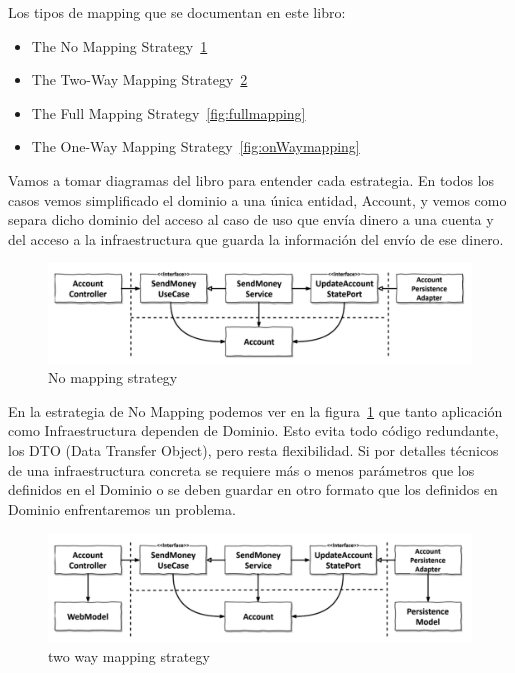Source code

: Los tipos de mapping que se documentan en este libro\cite{TomHombergs2019GYHD}:
\begin{itemize}
    \item The No Mapping Strategy~\cref{fig:nomapping}
    \item The Two-Way Mapping Strategy~\cref{fig:twowaymapping}
    \item The Full Mapping Strategy~\cref{fig:fullmapping}
    \item The One-Way Mapping Strategy~\cref{fig:onWaymapping}
\end{itemize}

Vamos a tomar diagramas del libro para entender cada estrategia. En todos los casos vemos simplificado el dominio a una única entidad, Account, y vemos como separa dicho dominio del acceso al caso de uso que envía dinero a una cuenta y del acceso a la infraestructura que guarda la información del envío de ese dinero.

\begin{figure}[H]
    \centering
    \includegraphics[height=0.1\textheight]{./part/Ejecucion/Seguimiento/CreateTaskUseCase/img/nomapping}
    \caption{No mapping strategy~\cite{TomHombergs2019GYHD}}\label{fig:nomapping}
\end{figure}

En la estrategia de No Mapping podemos ver en la figura~\cref{fig:nomapping} que tanto aplicación como Infraestructura dependen de Dominio. Esto evita todo código redundante, los \gls{DTO} (Data Transfer Object), pero resta flexibilidad. Si por detalles técnicos de una infraestructura concreta se requiere más o menos parámetros que los definidos en el Dominio o se deben guardar en otro formato que los definidos en Dominio enfrentaremos un problema.

\begin{figure}[H]
    \centering
    \includegraphics[height=0.1\textheight]{./part/Ejecucion/Seguimiento/CreateTaskUseCase/img/twowaymapping}
    \caption{two way mapping strategy~\cite{TomHombergs2019GYHD}}\label{fig:twowaymapping}
\end{figure}

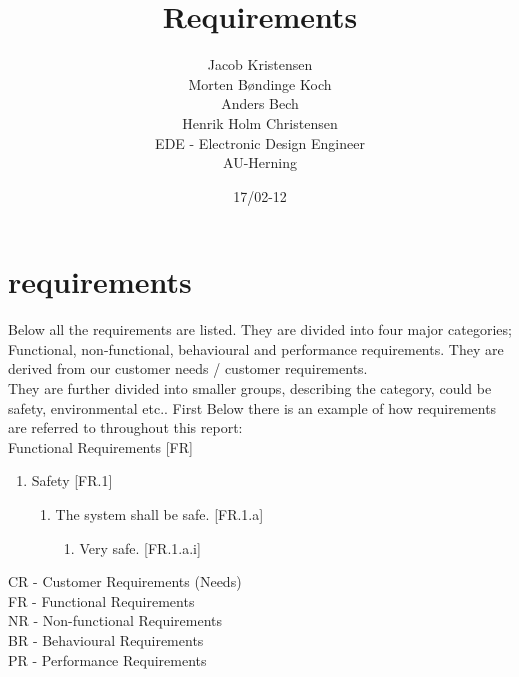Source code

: \documentclass[12pt,a4paper]{report}
\title{Requirements}
\author{Jacob Kristensen\\Morten Bøndinge Koch\\Anders Bech\\ Henrik Holm Christensen\\EDE - Electronic Design Engineer\\AU-Herning\\}
\date{17/02-12}
\begin{document}
\chapter{requirements}
Below all the requirements are listed. They are divided into four major categories; Functional, non-functional, behavioural and performance requirements. They are derived from our customer needs / customer requirements.\\
They are further divided into smaller groups, describing the category, could be safety, environmental etc.. First Below there is an example of how requirements are referred to throughout this report:\\

Functional Requirements [FR]
\begin{enumerate}
\item Safety [FR.1]
\begin{enumerate}
	\item The system shall be safe. [FR.1.a]
	\begin{enumerate}
		\item Very safe. [FR.1.a.i]
	\end{enumerate}
\end{enumerate}
\end{enumerate}
CR - Customer Requirements (Needs)\\
FR - Functional Requirements\\
NR - Non-functional Requirements\\
BR - Behavioural Requirements\\
PR - Performance Requirements\\ 
\end{document}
==================================================
# EXERCISE INSTRUCTIONS
Every line in the records above that contains the word "They" is to be copied out.

# WRITTEN REPLY
Below all the requirements are listed. They are divided into four major categories; Functional, non-functional, behavioural and performance requirements. They are derived from our customer needs / customer requirements.\\
They are further divided into smaller groups, describing the category, could be safety, environmental etc.. First Below there is an example of how requirements are referred to throughout this report:\\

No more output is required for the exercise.